# Distributed Data Classification with NeMo Curator's `QualityClassifier`

This notebook demonstrates the use of NeMo Curator's `QualityClassifier`. The [quality classifier](https://huggingface.co/nvidia/quality-classifier-deberta) is used to classify text as high, medium, or low quality. This helps with data annotation, which is useful in data blending for foundation model training. Please refer to the NemoCurator Quality Classifier DeBERTa Hugging Face page for more information about the quality classifier, including its output labels, here: https://huggingface.co/nvidia/quality-classifier-deberta.

The quality classifier is accelerated using [CrossFit](https://github.com/rapidsai/crossfit), a library that leverages intellegent batching and RAPIDS to accelerate the offline inference on large datasets.

Before running this notebook, please see this [Getting Started](https://github.com/NVIDIA/NeMo-Curator?tab=readme-ov-file#get-started) page for instructions on how to install NeMo Curator.

In [1]:
# Silence Warnings (HuggingFace internal warnings)

%env PYTHONWARNINGS=ignore
import warnings
warnings.filterwarnings("ignore")



In [2]:
from nemo_curator import get_client
from nemo_curator.classifiers import QualityClassifier
from nemo_curator.datasets import DocumentDataset
import cudf
import dask_cudf

In [3]:
client = get_client(cluster_type="gpu")

cuDF Spilling is enabled


# Set Output File Path

The user should specify an empty directory below for storing the output results.

In [None]:
output_file_path = "./quality_results/"

# Prepare Text Data and Initialize Classifier

In [5]:
low_quality_text = """
Volunteering

It's all about the warm, fuzzy feeling when you serve the community, without expectation of gain. Volunteering offers you the necessary experience and development skills to take forward with you, as you venture out to work with other people and apply what you learn, to achieve your career goals.

HOW IT WORKS

SEARCH

BOOK NOW

ENJOY THE SHOW

GET A FREE QUOTE

Planning your event ahead of time is the right move.

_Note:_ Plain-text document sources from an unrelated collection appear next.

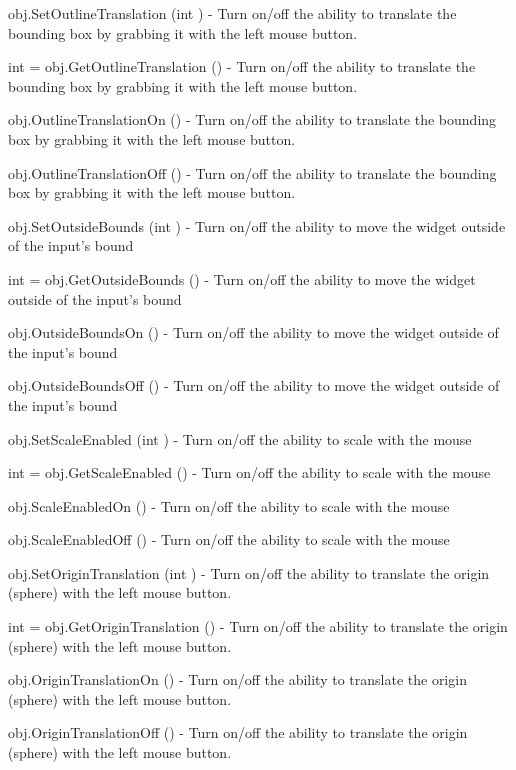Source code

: \begin{DoxyItemize}
\item {\ttfamily obj.\-Set\-Outline\-Translation (int )} -\/ Turn on/off the ability to translate the bounding box by grabbing it with the left mouse button.  
\item {\ttfamily int = obj.\-Get\-Outline\-Translation ()} -\/ Turn on/off the ability to translate the bounding box by grabbing it with the left mouse button.  
\item {\ttfamily obj.\-Outline\-Translation\-On ()} -\/ Turn on/off the ability to translate the bounding box by grabbing it with the left mouse button.  
\item {\ttfamily obj.\-Outline\-Translation\-Off ()} -\/ Turn on/off the ability to translate the bounding box by grabbing it with the left mouse button.  
\item {\ttfamily obj.\-Set\-Outside\-Bounds (int )} -\/ Turn on/off the ability to move the widget outside of the input's bound  
\item {\ttfamily int = obj.\-Get\-Outside\-Bounds ()} -\/ Turn on/off the ability to move the widget outside of the input's bound  
\item {\ttfamily obj.\-Outside\-Bounds\-On ()} -\/ Turn on/off the ability to move the widget outside of the input's bound  
\item {\ttfamily obj.\-Outside\-Bounds\-Off ()} -\/ Turn on/off the ability to move the widget outside of the input's bound  
\item {\ttfamily obj.\-Set\-Scale\-Enabled (int )} -\/ Turn on/off the ability to scale with the mouse  
\item {\ttfamily int = obj.\-Get\-Scale\-Enabled ()} -\/ Turn on/off the ability to scale with the mouse  
\item {\ttfamily obj.\-Scale\-Enabled\-On ()} -\/ Turn on/off the ability to scale with the mouse  
\item {\ttfamily obj.\-Scale\-Enabled\-Off ()} -\/ Turn on/off the ability to scale with the mouse  
\item {\ttfamily obj.\-Set\-Origin\-Translation (int )} -\/ Turn on/off the ability to translate the origin (sphere) with the left mouse button.  
\item {\ttfamily int = obj.\-Get\-Origin\-Translation ()} -\/ Turn on/off the ability to translate the origin (sphere) with the left mouse button.  
\item {\ttfamily obj.\-Origin\-Translation\-On ()} -\/ Turn on/off the ability to translate the origin (sphere) with the left mouse button.  
\item {\ttfamily obj.\-Origin\-Translation\-Off ()} -\/ Turn on/off the ability to translate the origin (sphere) with the left mouse button.  

\end{DoxyItemize}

Contact our experts and let us surprise you.
"""

In [6]:
medium_quality_text = "Traveling to Europe during the off-season can be a more budget-friendly option."

In [7]:
high_quality_text = """
Sharapova has been in New Zealand since well before the New Year, preparing for her 2011 start and requested the opening day match to test her form. "My last tournament was over two months ago and it will be really good to get back playing again."

"My priority since I have been here has been to adjust to time and conditions. I have had a couple of practices a day and think that has been really important."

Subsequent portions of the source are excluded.